Credit rating agencies have turned bearish on public sector banks. After Crisil’s concern on asset quality of banks, Moody’s Investor Service expects credit profiles of public-sector banks to take longer time to improve given their high level of impaired loans and weak capital positions.

Slow recovery “Improvement in banks asset quality was marginal last fiscal, and much weaker than we had expected,” said Srikanth Vadlamani, Vice-President and Senior Credit Officer, Moody's.

A longer time-frame is needed for the credit profiles of public-sector banks to improve, because their asset quality is tied to the slow, multi-year recovery of corporate balance sheets, and the lagging recognition of associated credit costs,” he said at a conference held by Moody’s and ICRA on Wednesday. Public-sector banks represent more than 70 per cent of the total banking system assets in India.

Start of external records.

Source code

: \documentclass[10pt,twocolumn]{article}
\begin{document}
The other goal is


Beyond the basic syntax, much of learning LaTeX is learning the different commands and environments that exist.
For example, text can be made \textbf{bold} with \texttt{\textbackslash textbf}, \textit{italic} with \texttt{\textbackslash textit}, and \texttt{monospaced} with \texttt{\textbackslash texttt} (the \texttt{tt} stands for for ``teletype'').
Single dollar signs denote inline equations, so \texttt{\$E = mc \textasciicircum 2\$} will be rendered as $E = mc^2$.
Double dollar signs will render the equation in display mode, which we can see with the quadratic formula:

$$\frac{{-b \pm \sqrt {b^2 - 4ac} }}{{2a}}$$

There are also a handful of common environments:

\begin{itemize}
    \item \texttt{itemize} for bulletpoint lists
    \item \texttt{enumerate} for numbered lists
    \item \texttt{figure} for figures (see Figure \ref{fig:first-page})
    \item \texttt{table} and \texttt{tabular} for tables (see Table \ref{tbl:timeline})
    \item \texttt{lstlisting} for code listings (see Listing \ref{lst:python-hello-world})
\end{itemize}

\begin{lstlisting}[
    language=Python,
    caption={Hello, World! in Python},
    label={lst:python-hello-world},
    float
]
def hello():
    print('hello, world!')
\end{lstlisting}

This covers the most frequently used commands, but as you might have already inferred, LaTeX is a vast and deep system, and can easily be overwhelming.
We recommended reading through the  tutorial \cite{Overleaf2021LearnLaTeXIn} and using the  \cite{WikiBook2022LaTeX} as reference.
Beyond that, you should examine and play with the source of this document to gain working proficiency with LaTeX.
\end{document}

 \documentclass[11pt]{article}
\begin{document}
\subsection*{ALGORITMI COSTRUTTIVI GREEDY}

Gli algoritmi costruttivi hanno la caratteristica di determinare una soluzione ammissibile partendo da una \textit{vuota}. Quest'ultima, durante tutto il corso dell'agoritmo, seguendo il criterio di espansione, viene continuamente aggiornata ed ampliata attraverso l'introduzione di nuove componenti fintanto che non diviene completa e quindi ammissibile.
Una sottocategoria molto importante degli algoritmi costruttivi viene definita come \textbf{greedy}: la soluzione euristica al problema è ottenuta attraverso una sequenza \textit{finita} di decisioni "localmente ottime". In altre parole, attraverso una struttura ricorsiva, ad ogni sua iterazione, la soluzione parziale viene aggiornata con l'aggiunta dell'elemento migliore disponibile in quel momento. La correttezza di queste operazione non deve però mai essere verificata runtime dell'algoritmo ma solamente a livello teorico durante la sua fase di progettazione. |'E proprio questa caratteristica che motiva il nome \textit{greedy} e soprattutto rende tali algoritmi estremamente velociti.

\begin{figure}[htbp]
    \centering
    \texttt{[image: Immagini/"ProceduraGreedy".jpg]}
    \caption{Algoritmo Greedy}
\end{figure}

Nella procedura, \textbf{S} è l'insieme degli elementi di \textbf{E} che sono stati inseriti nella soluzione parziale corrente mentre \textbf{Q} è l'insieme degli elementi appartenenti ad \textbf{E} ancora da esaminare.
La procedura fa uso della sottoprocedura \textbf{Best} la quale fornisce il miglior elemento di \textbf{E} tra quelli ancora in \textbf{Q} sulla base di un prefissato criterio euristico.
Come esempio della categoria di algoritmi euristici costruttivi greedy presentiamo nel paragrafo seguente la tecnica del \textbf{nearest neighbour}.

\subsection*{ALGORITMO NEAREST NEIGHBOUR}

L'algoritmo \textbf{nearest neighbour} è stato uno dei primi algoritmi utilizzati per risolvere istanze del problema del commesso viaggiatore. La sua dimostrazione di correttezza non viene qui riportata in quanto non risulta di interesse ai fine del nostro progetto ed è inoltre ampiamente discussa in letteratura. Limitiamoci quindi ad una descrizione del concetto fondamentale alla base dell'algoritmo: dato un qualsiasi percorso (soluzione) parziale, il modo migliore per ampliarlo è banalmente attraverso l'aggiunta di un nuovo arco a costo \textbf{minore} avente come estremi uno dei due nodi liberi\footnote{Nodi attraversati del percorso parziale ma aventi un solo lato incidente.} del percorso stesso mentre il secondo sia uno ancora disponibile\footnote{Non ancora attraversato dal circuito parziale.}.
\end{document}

Mounting pressure Vadlamani said public-sector banks need significant capital requirements over the next few years, and their internal capital generation capacity is also weak, while access to equity markets has been difficult.

Given the low capital levels of public-sector banks as a whole, the Government’s selective approach to infuse capital would further put pressure on the credit profiles of weaker banks.

Crisil Ratings also expressed similar concerns on public sector banks in its report released on Tuesday. The report estimated the gross non-performing assets of Indian banks to rise by ₹60,000 crore to ₹4 lakh crore (4.5 per cent of total loans) and total weak assets to be at 6 per cent of total loans (similar to FY15) to ₹5.3 lakh crore in FY16, as against ₹4.7 lakh crore in FY15.